▶ Provided records

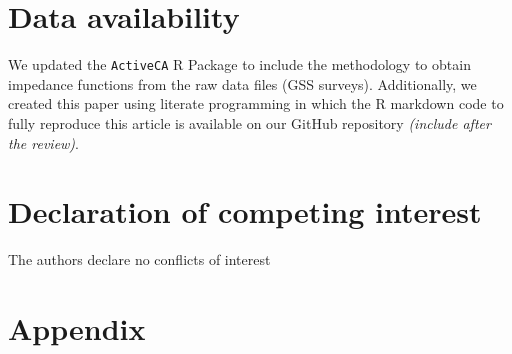 \documentclass[preprint, 3p,
authoryear]{elsarticle} %
\begin{document}
\section*{Data availability}\label{data-availability}

We updated the \texttt{ActiveCA} R Package to include the methodology to
obtain impedance functions from the raw data files (GSS surveys).
Additionally, we created this paper using literate programming in which
the R markdown code to fully reproduce this article is available on our
GitHub repository \emph{(include after the review)}.

\section{Declaration of competing
interest}\label{declaration-of-competing-interest}

The authors declare no conflicts of interest

\section*{Appendix}\label{appendix}

\renewcommand{\thetable}{A.1}

\begingroup\fontsize{8}{10}\selectfont
\end{document}
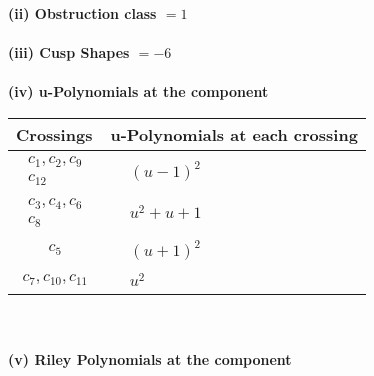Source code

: \documentclass[1p]{elsarticle_modified}
\theoremstyle{definition}
\begin{document}
\flushleft \textbf{(ii) Obstruction class $= 1$}\\~\\
\flushleft \textbf{(iii) Cusp Shapes $= -6$}\\~\\
\newpage\renewcommand{\arraystretch}{1}
\flushleft \textbf{(iv) u-Polynomials at the component}\newline \\
\begin{tabular}{m{50pt}|m{274pt}}
Crossings & \hspace{64pt}u-Polynomials at each crossing \\
\hline $$\begin{aligned}c_{1},c_{2},c_{9}\\c_{12}\end{aligned}$$&$\begin{aligned}
&(u-1)^2
\end{aligned}$\\
\hline $$\begin{aligned}c_{3},c_{4},c_{6}\\c_{8}\end{aligned}$$&$\begin{aligned}
&u^2+u+1
\end{aligned}$\\
\hline $$\begin{aligned}c_{5}\end{aligned}$$&$\begin{aligned}
&(u+1)^2
\end{aligned}$\\
\hline $$\begin{aligned}c_{7},c_{10},c_{11}\end{aligned}$$&$\begin{aligned}
&u^2
\end{aligned}$\\
\hline
\end{tabular}\\~\\
\newpage\renewcommand{\arraystretch}{1}
\flushleft \textbf{(v) Riley Polynomials at the component}\newline \\
\end{document}
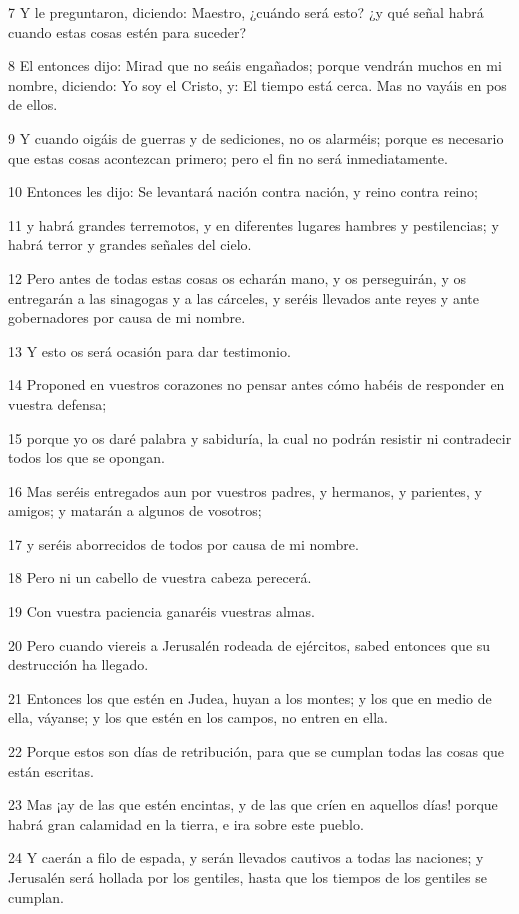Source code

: \par 7 Y le preguntaron, diciendo: Maestro, ¿cuándo será esto? ¿y qué señal habrá cuando estas cosas estén para suceder?
\par 8 El entonces dijo: Mirad que no seáis engañados; porque vendrán muchos en mi nombre, diciendo: Yo soy el Cristo, y: El tiempo está cerca. Mas no vayáis en pos de ellos.
\par 9 Y cuando oigáis de guerras y de sediciones, no os alarméis; porque es necesario que estas cosas acontezcan primero; pero el fin no será inmediatamente.
\par 10 Entonces les dijo: Se levantará nación contra nación, y reino contra reino;
\par 11 y habrá grandes terremotos, y en diferentes lugares hambres y pestilencias; y habrá terror y grandes señales del cielo.
\par 12 Pero antes de todas estas cosas os echarán mano, y os perseguirán, y os entregarán a las sinagogas y a las cárceles, y seréis llevados ante reyes y ante gobernadores por causa de mi nombre.
\par 13 Y esto os será ocasión para dar testimonio.
\par 14 Proponed en vuestros corazones no pensar antes cómo habéis de responder en vuestra defensa;
\par 15 porque yo os daré palabra y sabiduría, la cual no podrán resistir ni contradecir todos los que se opongan.
\par 16 Mas seréis entregados aun por vuestros padres, y hermanos, y parientes, y amigos; y matarán a algunos de vosotros;
\par 17 y seréis aborrecidos de todos por causa de mi nombre.
\par 18 Pero ni un cabello de vuestra cabeza perecerá.
\par 19 Con vuestra paciencia ganaréis vuestras almas.
\par 20 Pero cuando viereis a Jerusalén rodeada de ejércitos, sabed entonces que su destrucción ha llegado.
\par 21 Entonces los que estén en Judea, huyan a los montes; y los que en medio de ella, váyanse; y los que estén en los campos, no entren en ella.
\par 22 Porque estos son días de retribución, para que se cumplan todas las cosas que están escritas.
\par 23 Mas ¡ay de las que estén encintas, y de las que críen en aquellos días! porque habrá gran calamidad en la tierra, e ira sobre este pueblo.
\par 24 Y caerán a filo de espada, y serán llevados cautivos a todas las naciones; y Jerusalén será hollada por los gentiles, hasta que los tiempos de los gentiles se cumplan.

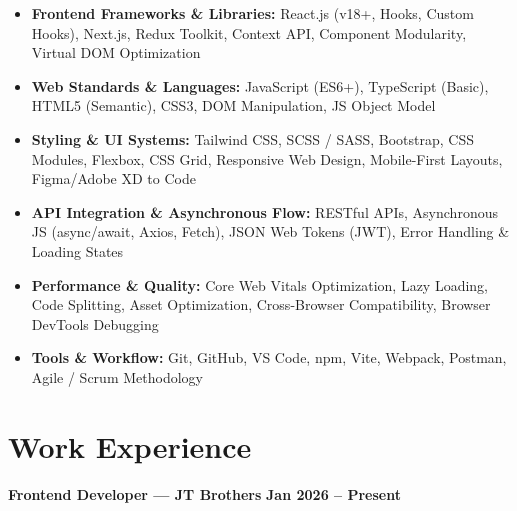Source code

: \documentclass[a4paper,10pt]{article}
\begin{document}
\begin{itemize}

    \item \textbf{Frontend Frameworks \& Libraries:}
    React.js (v18+, Hooks, Custom Hooks), Next.js, Redux Toolkit,
    Context API, Component Modularity, Virtual DOM Optimization

    \item \textbf{Web Standards \& Languages:}
    JavaScript (ES6+), TypeScript (Basic), HTML5 (Semantic), CSS3,
    DOM Manipulation, JS Object Model

    \item \textbf{Styling \& UI Systems:}
    Tailwind CSS, SCSS / SASS, Bootstrap, CSS Modules, Flexbox, CSS Grid,
    Responsive Web Design, Mobile-First Layouts, Figma/Adobe XD to Code

    \item \textbf{API Integration \& Asynchronous Flow:}
    RESTful APIs, Asynchronous JS (async/await, Axios, Fetch),
    JSON Web Tokens (JWT), Error Handling \& Loading States

    \item \textbf{Performance \& Quality:}
    Core Web Vitals Optimization, Lazy Loading, Code Splitting, Asset Optimization,
    Cross-Browser Compatibility, Browser DevTools Debugging

    \item \textbf{Tools \& Workflow:}
    Git, GitHub, VS Code, npm, Vite, Webpack, Postman, Agile / Scrum Methodology

\end{itemize}

\section*{Work Experience}

\textbf{Frontend Developer --- JT Brothers}
\hfill
\textbf{Jan 2026 -- Present}
\end{document}
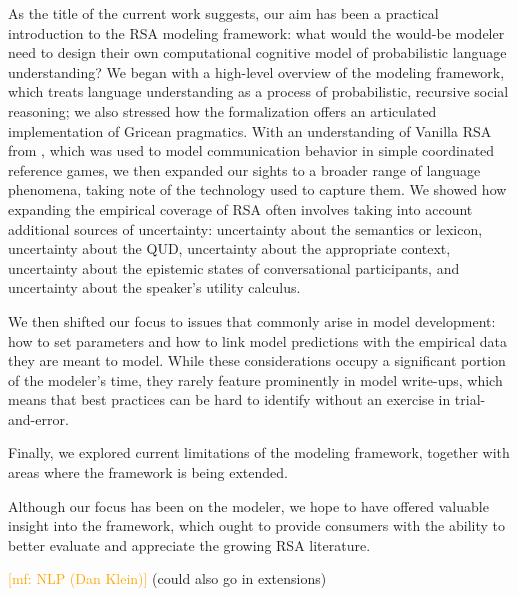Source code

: \documentclass{sp}
\newcommand{\mf}[1]{\textcolor{orange}{[mf: #1]}}
\begin{document}
As the title of the current work suggests, our aim has been a practical introduction to the RSA modeling framework: what would the would-be modeler need to design their own computational cognitive model of probabilistic language understanding? We began with a high-level overview of the modeling framework, which treats language understanding as a process of probabilistic, recursive social reasoning; we also stressed how the formalization offers an articulated implementation of Gricean pragmatics. With an understanding of Vanilla RSA from \cite{frankgoodman2012}, which was used to model communication behavior in simple coordinated reference games, we then expanded our sights to a broader range of language phenomena, taking note of the technology used to capture them. We showed how expanding the empirical coverage of RSA often involves taking into account additional sources of uncertainty: uncertainty about the semantics or lexicon, uncertainty about the QUD, uncertainty about the appropriate context, uncertainty about the epistemic states of conversational participants, and uncertainty about the speaker's utility calculus.

We then shifted our focus to issues that commonly arise in model development: how to set parameters and how to link model predictions with the empirical data they are meant to model. While these considerations occupy a significant portion of the modeler's time, they rarely feature prominently in model write-ups, which means that best practices can be hard to identify without an exercise in trial-and-error.

Finally, we explored current limitations of the modeling framework, together with areas where the framework is being extended.

Although our focus has been on the modeler, we hope to have offered valuable insight into the framework, which ought to provide consumers with the ability to better evaluate and appreciate the growing RSA literature.


\mf{NLP (Dan Klein)} (could also go in extensions)






\end{document}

▶ Problem description
Give back the full listing verbatim, skipping each picture.

▶ Result for this exercise
 \documentclass[preprint, 3p,
authoryear]{elsarticle} %
\begin{document}
\section*{Data availability}\label{data-availability}

We updated the \texttt{ActiveCA} R Package to include the methodology to
obtain impedance functions from the raw data files (GSS surveys).
Additionally, we created this paper using literate programming in which
the R markdown code to fully reproduce this article is available on our
GitHub repository \emph{(include after the review)}.

\section{Declaration of competing
interest}\label{declaration-of-competing-interest}

The authors declare no conflicts of interest

\section*{Appendix}\label{appendix}

\renewcommand{\thetable}{A.1}

\begingroup\fontsize{8}{10}\selectfont
\end{document}
Source code

: \documentclass[1p]{elsarticle_modified}
\theoremstyle{definition}
\begin{document}
\flushleft \textbf{(ii) Obstruction class $= 1$}\\~\\
\flushleft \textbf{(iii) Cusp Shapes $= -6$}\\~\\
\newpage\renewcommand{\arraystretch}{1}
\flushleft \textbf{(iv) u-Polynomials at the component}\newline \\
\begin{tabular}{m{50pt}|m{274pt}}
Crossings & \hspace{64pt}u-Polynomials at each crossing \\
\hline $$\begin{aligned}c_{1},c_{2},c_{9}\\c_{12}\end{aligned}$$&$\begin{aligned}
&(u-1)^2
\end{aligned}$\\
\hline $$\begin{aligned}c_{3},c_{4},c_{6}\\c_{8}\end{aligned}$$&$\begin{aligned}
&u^2+u+1
\end{aligned}$\\
\hline $$\begin{aligned}c_{5}\end{aligned}$$&$\begin{aligned}
&(u+1)^2
\end{aligned}$\\
\hline $$\begin{aligned}c_{7},c_{10},c_{11}\end{aligned}$$&$\begin{aligned}
&u^2
\end{aligned}$\\
\hline
\end{tabular}\\~\\
\newpage\renewcommand{\arraystretch}{1}
\flushleft \textbf{(v) Riley Polynomials at the component}\newline \\
\end{document}
Source code

: \par 7 Y le preguntaron, diciendo: Maestro, ¿cuándo será esto? ¿y qué señal habrá cuando estas cosas estén para suceder?
\par 8 El entonces dijo: Mirad que no seáis engañados; porque vendrán muchos en mi nombre, diciendo: Yo soy el Cristo, y: El tiempo está cerca. Mas no vayáis en pos de ellos.
\par 9 Y cuando oigáis de guerras y de sediciones, no os alarméis; porque es necesario que estas cosas acontezcan primero; pero el fin no será inmediatamente.
\par 10 Entonces les dijo: Se levantará nación contra nación, y reino contra reino;
\par 11 y habrá grandes terremotos, y en diferentes lugares hambres y pestilencias; y habrá terror y grandes señales del cielo.
\par 12 Pero antes de todas estas cosas os echarán mano, y os perseguirán, y os entregarán a las sinagogas y a las cárceles, y seréis llevados ante reyes y ante gobernadores por causa de mi nombre.
\par 13 Y esto os será ocasión para dar testimonio.
\par 14 Proponed en vuestros corazones no pensar antes cómo habéis de responder en vuestra defensa;
\par 15 porque yo os daré palabra y sabiduría, la cual no podrán resistir ni contradecir todos los que se opongan.
\par 16 Mas seréis entregados aun por vuestros padres, y hermanos, y parientes, y amigos; y matarán a algunos de vosotros;
\par 17 y seréis aborrecidos de todos por causa de mi nombre.
\par 18 Pero ni un cabello de vuestra cabeza perecerá.
\par 19 Con vuestra paciencia ganaréis vuestras almas.
\par 20 Pero cuando viereis a Jerusalén rodeada de ejércitos, sabed entonces que su destrucción ha llegado.
\par 21 Entonces los que estén en Judea, huyan a los montes; y los que en medio de ella, váyanse; y los que estén en los campos, no entren en ella.
\par 22 Porque estos son días de retribución, para que se cumplan todas las cosas que están escritas.
\par 23 Mas ¡ay de las que estén encintas, y de las que críen en aquellos días! porque habrá gran calamidad en la tierra, e ira sobre este pueblo.
\par 24 Y caerán a filo de espada, y serán llevados cautivos a todas las naciones; y Jerusalén será hollada por los gentiles, hasta que los tiempos de los gentiles se cumplan.

Source code

: \documentclass[a4paper,10pt]{article}
\begin{document}
\begin{itemize}

    \item \textbf{Frontend Frameworks \& Libraries:}
    React.js (v18+, Hooks, Custom Hooks), Next.js, Redux Toolkit,
    Context API, Component Modularity, Virtual DOM Optimization

    \item \textbf{Web Standards \& Languages:}
    JavaScript (ES6+), TypeScript (Basic), HTML5 (Semantic), CSS3,
    DOM Manipulation, JS Object Model

    \item \textbf{Styling \& UI Systems:}
    Tailwind CSS, SCSS / SASS, Bootstrap, CSS Modules, Flexbox, CSS Grid,
    Responsive Web Design, Mobile-First Layouts, Figma/Adobe XD to Code

    \item \textbf{API Integration \& Asynchronous Flow:}
    RESTful APIs, Asynchronous JS (async/await, Axios, Fetch),
    JSON Web Tokens (JWT), Error Handling \& Loading States

    \item \textbf{Performance \& Quality:}
    Core Web Vitals Optimization, Lazy Loading, Code Splitting, Asset Optimization,
    Cross-Browser Compatibility, Browser DevTools Debugging

    \item \textbf{Tools \& Workflow:}
    Git, GitHub, VS Code, npm, Vite, Webpack, Postman, Agile / Scrum Methodology

\end{itemize}

\section*{Work Experience}

\textbf{Frontend Developer --- JT Brothers}
\hfill
\textbf{Jan 2026 -- Present}
\end{document}
Source code

: \documentclass{sp}
\newcommand{\mf}[1]{\textcolor{orange}{[mf: #1]}}
\begin{document}
As the title of the current work suggests, our aim has been a practical introduction to the RSA modeling framework: what would the would-be modeler need to design their own computational cognitive model of probabilistic language understanding? We began with a high-level overview of the modeling framework, which treats language understanding as a process of probabilistic, recursive social reasoning; we also stressed how the formalization offers an articulated implementation of Gricean pragmatics. With an understanding of Vanilla RSA from \cite{frankgoodman2012}, which was used to model communication behavior in simple coordinated reference games, we then expanded our sights to a broader range of language phenomena, taking note of the technology used to capture them. We showed how expanding the empirical coverage of RSA often involves taking into account additional sources of uncertainty: uncertainty about the semantics or lexicon, uncertainty about the QUD, uncertainty about the appropriate context, uncertainty about the epistemic states of conversational participants, and uncertainty about the speaker's utility calculus.

We then shifted our focus to issues that commonly arise in model development: how to set parameters and how to link model predictions with the empirical data they are meant to model. While these considerations occupy a significant portion of the modeler's time, they rarely feature prominently in model write-ups, which means that best practices can be hard to identify without an exercise in trial-and-error.

Finally, we explored current limitations of the modeling framework, together with areas where the framework is being extended.

Although our focus has been on the modeler, we hope to have offered valuable insight into the framework, which ought to provide consumers with the ability to better evaluate and appreciate the growing RSA literature.


\mf{NLP (Dan Klein)} (could also go in extensions)






\end{document}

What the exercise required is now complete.